I often find myself wanting to get as far from the present as possible. Recently I’ve been obsessed with the extreme past. People of 20,000 years ago possessed creative and capable minds—the same as ours, apparently—and must have made countless works of art and culture, but because all of it dates from before the invention of writing, it’s utterly lost. Why do I want to escape the present? Because of the feeling of dread that I’m living through the end of something. In response, I feel an urge rising, like a psychic undertow, to pare everything away. This sometimes sharpens into the desire to strip my world of everything known and familiar.

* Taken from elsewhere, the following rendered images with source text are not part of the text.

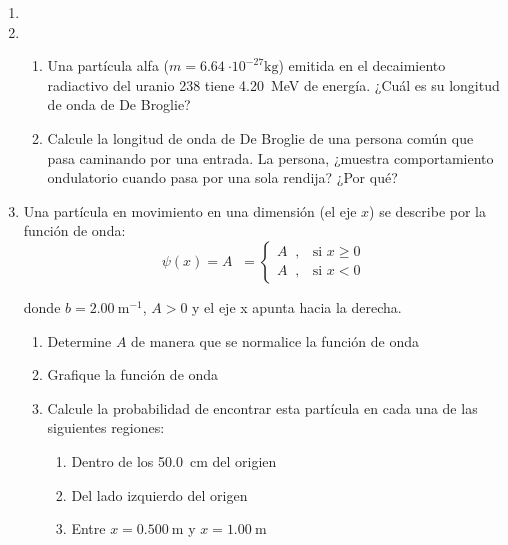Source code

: \documentclass[letterpaper,11pt]{article}
\begin{document}
\vspace{-1cm}
\begin{enumerate}\setlength{\itemsep}{0.4cm}


\item[]

\item 
    \begin{enumerate}
        \item Una partícula alfa ($m = \SI{6.64}{\cdot 10^{-27}\kg}$) emitida en el decaimiento radiactivo del uranio 238 tiene \SI{4.20}{\mega\eV} de energía. ¿Cuál es su longitud de onda de De Broglie?
        
        \item Calcule la longitud de onda de De Broglie de una persona común que pasa caminando por una entrada. La persona, ¿muestra comportamiento ondulatorio cuando pasa por una sola rendija? ¿Por qué?
    \end{enumerate}

\item Una partícula en movimiento en una dimensión (el eje $x$) se describe por la función de onda:
\[\psi(x) = A \mathop{e^{-b|x|}} = 
\begin{cases}
    A\mathop{e^{-bx}}, & \text{si } x \geq 0\\
    A\mathop{e^{bx}}, & \text{si } x<0
\end{cases}\] 

donde $b = \SI{2.00}{\m^{-1}}$, $A>0$ y el eje x apunta hacia la derecha.
    \begin{enumerate}
        \item Determine $A$ de manera que se normalice la función de onda
        
        \item Grafique la función de onda
        
        \item Calcule la probabilidad de encontrar esta partícula en cada una de las siguientes regiones:
            \begin{enumerate}
                \item Dentro de los \SI{50.0}{\cm} del origien
                
                \item Del lado izquierdo del origen
                
                \item Entre $x = \SI{0.500}{\m}$ y $x = \SI{1.00}{\m}$
            \end{enumerate}
    \end{enumerate}
    

\end{enumerate}
\end{document}
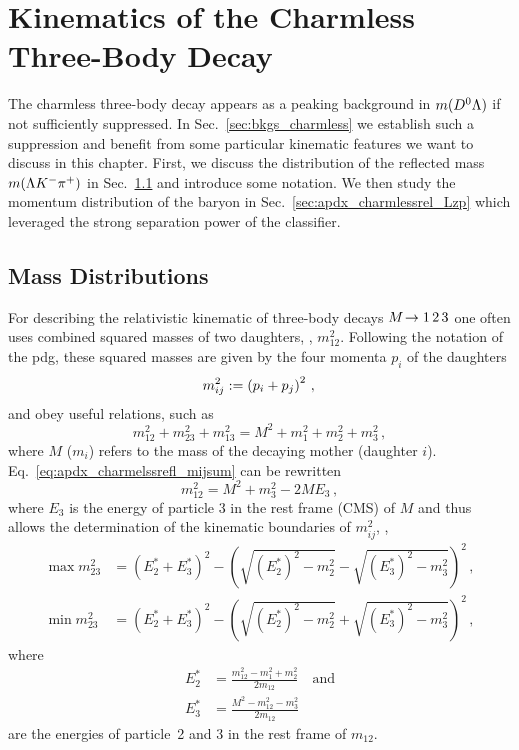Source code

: \chapter{Kinematics of the Charmless Three-Body Decay \texorpdfstring{\decay{\Lb}{\Lz\Kp\Km}}{Λb → ΛKK}}
The charmless three-body decay \decay{\Lb}{\Lz\Kp\Km} appears as a peaking background in $m({{D}^0}{\Lambda})$ if not sufficiently suppressed.
In Sec.~\ref{sec:bkgs_charmless} we establish such a suppression and benefit from some particular kinematic features we want to discuss in this chapter.
First, we discuss the distribution of the reflected mass $m({\Lambda}{{K}^-}{{\pi}^+})$ in Sec.~\ref{sec:apdx_charmlessrefl_mass} and introduce some notation.
We then study the momentum distribution of the \Lz baryon in Sec.~\ref{sec:apdx_charmlessrel_Lzp} which leveraged the strong separation power of the \Lz classifier.

\section{Mass Distributions}
\label{sec:apdx_charmlessrefl_mass}
For describing the relativistic kinematic of three-body decays $M\!\rightarrow 1\,2\,3$ one often uses combined squared masses of two daughters, \eg{}, $m_{12}^2$.
Following the notation of the \gls{pdg}, these squared masses are given by the four momenta $p_i$ of the daughters
\begin{equation*}
    m^2_{ij} := \left( p_i + p_j \right)^2 \,, \\
\end{equation*}
and obey useful relations, such as
\begin{equation}
    \label{eq:apdx_charmelssrefl_mijsum}
    m_{12}^2 + m_{23}^2 + m_{13}^2 = M^2 + m_1^2 + m_2^2 + m_3^2 \,,
\end{equation}
where $M$ ($m_i$) refers to the mass of the decaying mother (daughter $i$).
Eq.~\eqref{eq:apdx_charmelssrefl_mijsum} can be rewritten
\begin{equation*}
    m_{12}^2 = M^2 + m_3^2 - 2ME_3 \,,
\end{equation*}
where $E_3$ is the energy of particle 3 in the rest frame (CMS) of $M$ and thus allows the determination of the kinematic boundaries of $m_{ij}^2$, \eg{},
\begin{align*}
    \operatorname{max} m_{23}^2 &= \left( E_2^* + E_3^* \right)^2 - \left( \sqrt{ \left( E_2^* \right)^2 - m_2^2} - \sqrt{ \left( E_3^* \right)^2 - m_3^2} \right)^2 \,, \\
    \operatorname{min} m_{23}^2 &= \left( E_2^* + E_3^* \right)^2 - \left( \sqrt{ \left( E_2^* \right)^2 - m_2^2} + \sqrt{ \left( E_3^* \right)^2 - m_3^2} \right)^2 \,,
\end{align*}
where
\begin{align*}
    E_2^* &= \frac{m_{12}^2 - m_1^2 + m_2^2}{2 m_{12}} \quad \text{and} \\
    E_3^* &= \frac{M^2 - m_{12}^2 - m_3^2}{2 m_{12}}
\end{align*}
are the energies of particle~2 and 3 in the rest frame of $m_{12}$.

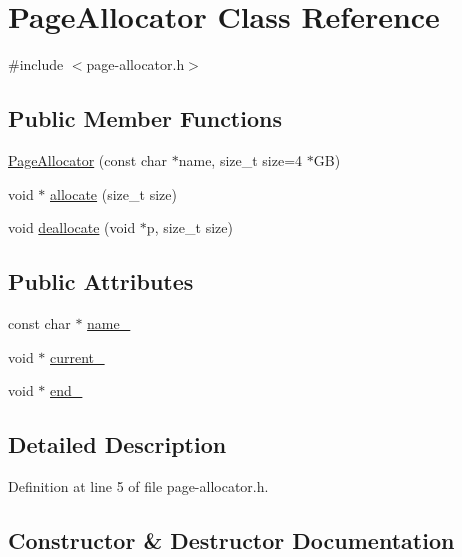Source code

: \hypertarget{class_page_allocator}{}\section{Page\+Allocator Class Reference}
\label{class_page_allocator}


{\ttfamily \#include $<$page-\/allocator.\+h$>$}

\subsection*{Public Member Functions}
\begin{DoxyCompactItemize}
\item 
\mbox{\hyperlink{class_page_allocator_a4a17992fdc7a59fa9bbc01d38a9dd553}{Page\+Allocator}} (const char $\ast$name, size\+\_\+t size=4 $\ast$GB)
\item 
void $\ast$ \mbox{\hyperlink{class_page_allocator_aace2770352e13422515c4fa2dbdadd50}{allocate}} (size\+\_\+t size)
\item 
void \mbox{\hyperlink{class_page_allocator_ae3c05b01e61a8b5d3d18bde2a16dc7ab}{deallocate}} (void $\ast$p, size\+\_\+t size)
\end{DoxyCompactItemize}
\subsection*{Public Attributes}
\begin{DoxyCompactItemize}
\item 
const char $\ast$ \mbox{\hyperlink{class_page_allocator_a7a7310605c23e3cfb79a76f80c8fd340}{name\+\_\+}}
\item 
void $\ast$ \mbox{\hyperlink{class_page_allocator_a312706b7610cb7c5eca8f31fa79d1cf7}{current\+\_\+}}
\item 
void $\ast$ \mbox{\hyperlink{class_page_allocator_a9bdba46b98f1df0649f44f5ba8c98289}{end\+\_\+}}
\end{DoxyCompactItemize}


\subsection{Detailed Description}


Definition at line 5 of file page-\/allocator.\+h.



\subsection{Constructor \& Destructor Documentation}
\mbox{\label{class_page_allocator_a4a17992fdc7a59fa9bbc01d38a9dd553}} 
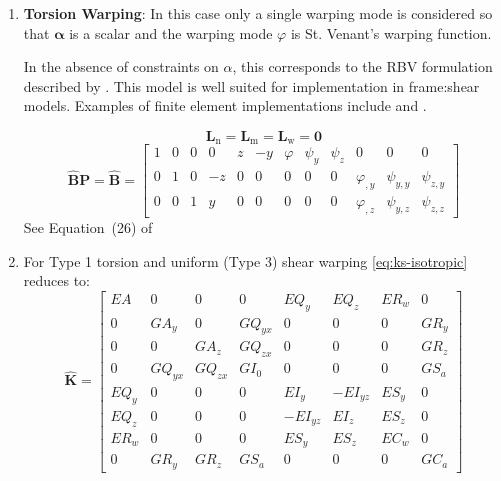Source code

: \begin{enumerate}
\item \textbf{Torsion Warping}: In this case only a single warping mode is considered so that \(\bm{\alpha}\) is a scalar and the warping mode \(\varphi\) is St. Venant's warping function.

In the absence of constraints on \(\alpha\), this corresponds to the RBV formulation described by \cite{armero2021modeling}.
This model is well suited for implementation in \gls{frame:shear} models. Examples of finite element implementations include \cite{simo1991geometricallyexact} and \cite{gruttmann2000theory}.

$$
  \mathbf{L}_{\mathrm{n}}
= \mathbf{L}_{\mathrm{m}}
= \mathbf{L}_{\mathrm{w}}
= \bm{0}
$$
$$
\hat{\bm{B}}\mathbf{P} = \hat{\bm{B}} = \left[\begin{array}{ccc|ccc|ccc|ccc}
1 & 0 & 0 & 0 & z & - y & \varphi & \psi_{y} & \psi_{z} & 0 & 0 & 0 \\
0 & 1 & 0 & - z & 0 & 0 & 0 & 0 & 0 & \varphi_{,y} & \psi_{y,y} & \psi_{z,y}\\
0 & 0 & 1 & y & 0 & 0 & 0 & 0 & 0 & \varphi_{,z} & \psi_{y,z} & \psi_{z,z}
\end{array}\right]
$$
See Equation~(26) of \cite{dire2019mixed}

\item For Type 1 torsion and uniform (Type 3) shear warping \cref{eq:ks-isotropic} reduces to:
\begin{equation*}
\hat{\mathbf{K}} = \left[\begin{array}{ccc|ccc|cc}
E A & 0 & 0 & 0 & E Q_{y} & E Q_{z} & E R_{w} & 0\\
0 & G A_{y} & 0 & G Q_{yx} & 0 & 0 & 0 & G R_{y}\\
0 & 0 & G A_{z} & G Q_{zx} & 0 & 0 & 0 & G R_{z}\\ \hline
0 & G Q_{yx} & G Q_{zx} & G I_{0} & 0 & 0 & 0 & G S_{a} \\
E Q_{y} & 0 & 0 & 0 & E I_{y} & - E I_{yz} & E S_{y} & 0 \\
E Q_{z} & 0 & 0 & 0 & - E I_{yz} & E I_{z} & E S_{z} & 0 \\ \hline
E R_{w} & 0 & 0 & 0 & E S_{y} & E S_{z} & E C_{w} & 0 \\
0 & G R_{y} & G R_{z} & G S_{a} & 0 & 0 & 0 & G C_{a}
\end{array}\right]
\end{equation*}


\end{enumerate}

Of course, that’s exactly what seems to be happening these days, anyway, isn’t it? This is the source of dread. It helps to remember that if we are standing at the end of something, we must be standing at the beginning of something else, and whatever that thing turns out to be, it is not yet written.

S.P.

The installation is organized around a hand-made accordion book that unfolds from its case into a range of peaks and valleys. The pages feature 360-degree photographs of natural scenes taken with a spherical camera. This kind of photograph, called an HDRI, is a technical tool used to lend 3D objects a realistic appearance. 1 Since 2015, Price has been making 3D objects for 1 use in his artwork, and illuminating them with open-source HDRIs, including those in the exhibition. This is the first time he has showed the HDRIs themselves, which are not intended to be noticed; for one thing, projecting a spherical picture on to a plane creates distortions, like the ones seen here.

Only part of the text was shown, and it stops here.